ZAC Foundation co-founder talks water safety

An article in Friday’s print edition of Greenwich Time reported on this week’s ZAC Camp, a water-safety program, at the Boys & Girls Club of Greenwich.

After Thursday’s closing ceremony for the camp, Karen Cohn, co-founder of The ZAC Foundation, which partnered with the Boys & Girl Club to organize the camp, spoke with Greenwich Time about the importance of water-safety education.

Here are some of her comments from the interview:

“Everything that we do, we do in Zachary’s memory. I feel like we’re honoring Zach by seeing the kids and how happy they are in the camps and their smiles.

“They get so excited to learn the lessons, and they’re all so excited to tell me about the ABCs and Ds of water safety.

“The most important thing is Zachary was 6 when he passed away, and he was a really good swimmer. And we thought we did everything we were supposed to do to protect him, but we had no idea there were these dangers lurking in our backyard pool.

“It is so important that we have the opportunity to teach these kids what we didn’t know. Hopefully, they’re going to go home, and they’re going to talk to their siblings and parents and aunts and uncles and grandparents and share the book with them, so they can learn to be safe around water, too. [Every ZAC Camp participated received a copy of Karen and Brian Cohn’s book “The Polar Bear Who Couldn’t, Wouldn’t Swim.”

“This is our fourth year here [at the Boys & Girls Club of Greenwich], and they have helped us to evolve the camp into what it is. They spend a lot of time teaching the kids in the classroom and in the pool area. The first responders are also such a big part of the camps here. They sent several people from their respective departments each day to help teach the kids about water safety, but also to teach them general safety and for the kids to climb on their trucks and in their cars. It was great.

“The other really great thing is we here also host the Stamford Boys & Girls Club. They don’t have a pool. Every year, as long as they have the same spring break, they come here and we’ve been teaching them as well. Many of those children don’t know how to swim.

“Many of them were afraid on Monday, but then on Thursday they’re in and doing some of the things that we’re trying to teach them – floating on their backs, swimming to the side of the pool, blowing bubbles. In order for them to become really proficient swimmers, they’re going to need more lessons, but at least they’re getting the basics.
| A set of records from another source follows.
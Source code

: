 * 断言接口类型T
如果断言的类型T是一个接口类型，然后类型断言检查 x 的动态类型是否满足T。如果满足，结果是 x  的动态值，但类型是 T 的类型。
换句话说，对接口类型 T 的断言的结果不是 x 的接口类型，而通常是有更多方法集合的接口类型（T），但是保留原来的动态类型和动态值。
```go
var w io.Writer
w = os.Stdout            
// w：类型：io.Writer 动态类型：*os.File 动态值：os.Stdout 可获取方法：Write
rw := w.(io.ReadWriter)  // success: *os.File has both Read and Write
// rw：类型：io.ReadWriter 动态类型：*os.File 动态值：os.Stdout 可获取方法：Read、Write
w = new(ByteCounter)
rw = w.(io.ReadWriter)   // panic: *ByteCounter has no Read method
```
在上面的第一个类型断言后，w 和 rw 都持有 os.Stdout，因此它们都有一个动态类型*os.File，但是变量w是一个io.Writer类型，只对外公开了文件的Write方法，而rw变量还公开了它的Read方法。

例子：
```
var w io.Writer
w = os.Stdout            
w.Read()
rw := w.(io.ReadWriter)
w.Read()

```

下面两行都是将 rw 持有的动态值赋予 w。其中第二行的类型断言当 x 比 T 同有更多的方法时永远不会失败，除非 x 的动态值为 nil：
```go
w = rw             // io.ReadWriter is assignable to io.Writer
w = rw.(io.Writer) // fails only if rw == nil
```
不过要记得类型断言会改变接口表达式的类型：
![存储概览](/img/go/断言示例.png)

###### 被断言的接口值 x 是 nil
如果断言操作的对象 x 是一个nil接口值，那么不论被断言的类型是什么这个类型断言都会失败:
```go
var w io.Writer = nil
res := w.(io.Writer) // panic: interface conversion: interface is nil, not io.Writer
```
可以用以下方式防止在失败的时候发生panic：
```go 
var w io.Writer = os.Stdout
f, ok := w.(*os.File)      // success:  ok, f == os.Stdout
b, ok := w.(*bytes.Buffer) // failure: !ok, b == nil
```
“It’s so important to make sure people are aware and that parents are thinking about as it starts to get warmer outside. A lot of the kids were telling me that they know how to swim, but it’s been a long time since they’ve been in the pool, and so they were happy to get in and swim.

“It’s important that we reach them when they’re young, so they start hearing about it. Hopefully, they’re going to take away those ABCs and Ds and they remember, especially since we’re giving them a book.”